* EXERCISE REQUIREMENTS
Find every line below with the word "padding" in it, and copy each one.

**** DATA

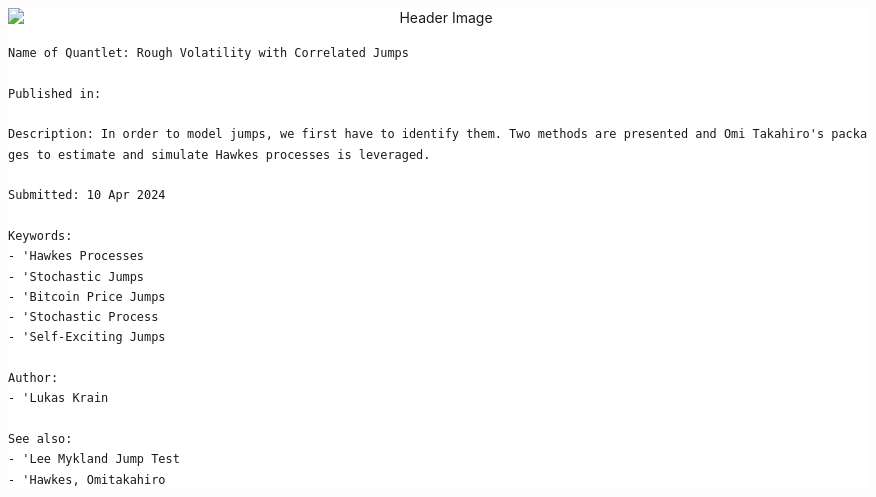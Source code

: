<div style="margin: 0; padding: 0; text-align: center; border: none;">
<a href="https://quantlet.com" target="_blank" style="text-decoration: none; border: none;">
<img src="https://github.com/StefanGam/test-repo/blob/main/quantlet_design.png?raw=true" alt="Header Image" width="100%" style="margin: 0; padding: 0; display: block; border: none;" />
</a>
</div>

```
Name of Quantlet: Rough Volatility with Correlated Jumps

Published in: 

Description: In order to model jumps, we first have to identify them. Two methods are presented and Omi Takahiro's packages to estimate and simulate Hawkes processes is leveraged.

Submitted: 10 Apr 2024

Keywords: 
- 'Hawkes Processes
- 'Stochastic Jumps
- 'Bitcoin Price Jumps
- 'Stochastic Process
- 'Self-Exciting Jumps

Author: 
- 'Lukas Krain

See also: 
- 'Lee Mykland Jump Test
- 'Hawkes, Omitakahiro

```
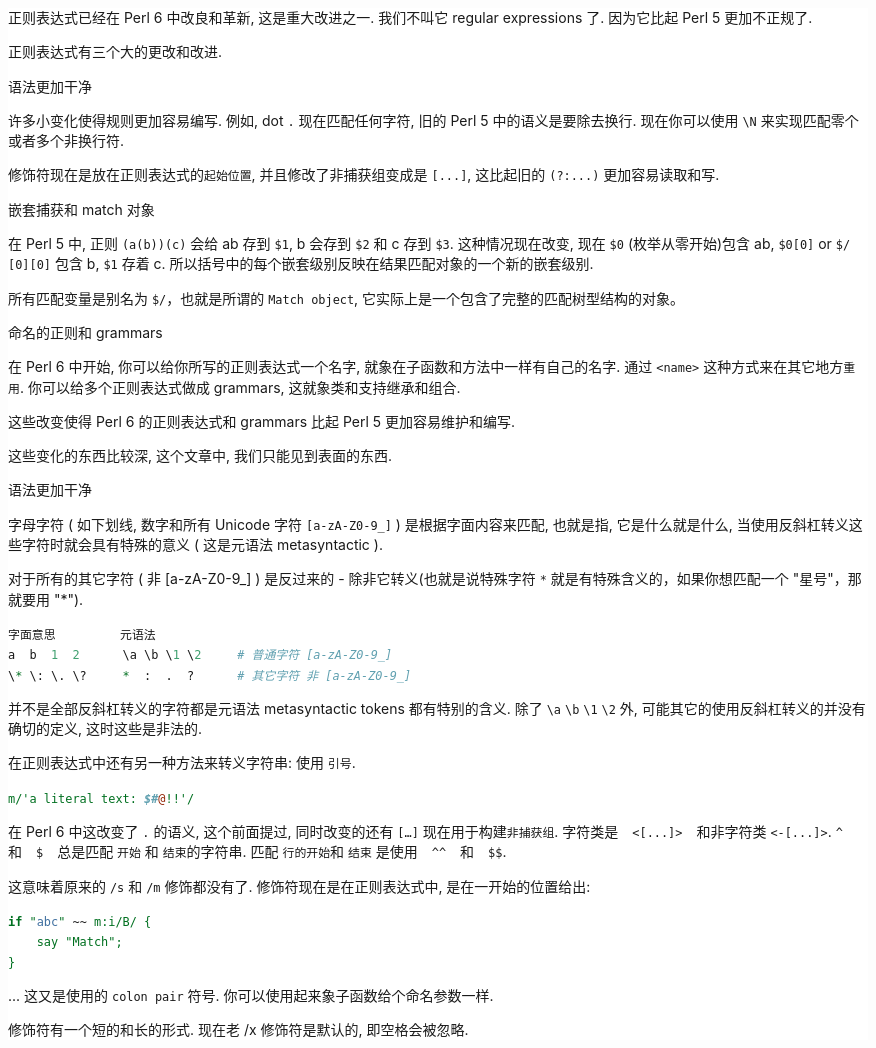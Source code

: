 正则表达式已经在 Perl 6 中改良和革新, 这是重大改进之一. 我们不叫它 regular expressions 了. 因为它比起 Perl 5 更加不正规了.

正则表达式有三个大的更改和改进.

语法更加干净

许多小变化使得规则更加容易编写. 例如, dot `.` 现在匹配任何字符, 旧的 Perl 5 中的语义是要除去换行. 现在你可以使用 `\N` 来实现匹配零个或者多个非换行符.

修饰符现在是放在正则表达式的`起始位置`, 并且修改了非捕获组变成是 `[...]`, 这比起旧的 `(?:...)` 更加容易读取和写.

嵌套捕获和 match 对象

在 Perl 5 中, 正则 `(a(b))(c)` 会给 ab 存到 `$1`, b 会存到 `$2` 和 c 存到 `$3`. 这种情况现在改变, 现在 `$0` (枚举从零开始)包含 ab, `$0[0]` or `$/[0][0]` 包含 b, `$1` 存着 c. 所以括号中的每个嵌套级别反映在结果匹配对象的一个新的嵌套级别.

所有匹配变量是别名为 `$/`，也就是所谓的 `Match object`, 它实际上是一个包含了完整的匹配树型结构的对象。

命名的正则和 grammars

在 Perl 6 中开始, 你可以给你所写的正则表达式一个名字, 就象在子函数和方法中一样有自己的名字. 通过 `<name>` 这种方式来在其它地方`重用`. 你可以给多个正则表达式做成 grammars, 这就象类和支持继承和组合.

这些改变使得 Perl 6 的正则表达式和 grammars 比起 Perl 5 更加容易维护和编写.

这些变化的东西比较深, 这个文章中, 我们只能见到表面的东西.

语法更加干净

字母字符 ( 如下划线, 数字和所有 Unicode 字符 `[a-zA-Z0-9_]` ) 是根据字面内容来匹配, 也就是指, 它是什么就是什么, 当使用反斜杠转义这些字符时就会具有特殊的意义 ( 这是元语法 metasyntactic ).

对于所有的其它字符 ( 非 [a-zA-Z0-9_] ) 是反过来的 - 除非它转义(也就是说特殊字符 `*` 就是有特殊含义的，如果你想匹配一个 "星号"，那就要用 "*").

``` perl
字面意思         元语法
a  b  1  2      \a \b \1 \2     # 普通字符 [a-zA-Z0-9_]
\* \: \. \?     *  :  .  ?      # 其它字符 非 [a-zA-Z0-9_]
```

并不是全部反斜杠转义的字符都是元语法 metasyntactic tokens 都有特别的含义. 除了 `\a` `\b` `\1` `\2` 外, 可能其它的使用反斜杠转义的并没有确切的定义, 这时这些是非法的.

在正则表达式中还有另一种方法来转义字符串: 使用 `引号`.

``` perl
m/'a literal text: $#@!!'/
```

在 Perl 6 中这改变了 `.` 的语义, 这个前面提过, 同时改变的还有 `[…]` 现在用于构建`非捕获组`. 字符类是　`<[...]>`　和非字符类 `<-[...]>`.  `^`　和　`$`　总是匹配 `开始` 和 `结束`的字符串. 匹配 `行的开始`和 `结束` 是使用　`^^`　和　`$$`.

这意味着原来的 `/s` 和 `/m` 修饰都没有了. 修饰符现在是在正则表达式中, 是在一开始的位置给出:

``` perl
if "abc" ~~ m:i/B/ {
    say "Match";
}
```

... 这又是使用的 `colon pair` 符号. 你可以使用起来象子函数给个命名参数一样.

修饰符有一个短的和长的形式. 现在老 /x 修饰符是默认的, 即空格会被忽略.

********

* WRITTEN ANSWER
:<div style="margin: 0; padding: 0; text-align: center; border: none;">
<img src="https://github.com/StefanGam/test-repo/blob/main/quantlet_design.png?raw=true" alt="Header Image" width="100%" style="margin: 0; padding: 0; display: block; border: none;" />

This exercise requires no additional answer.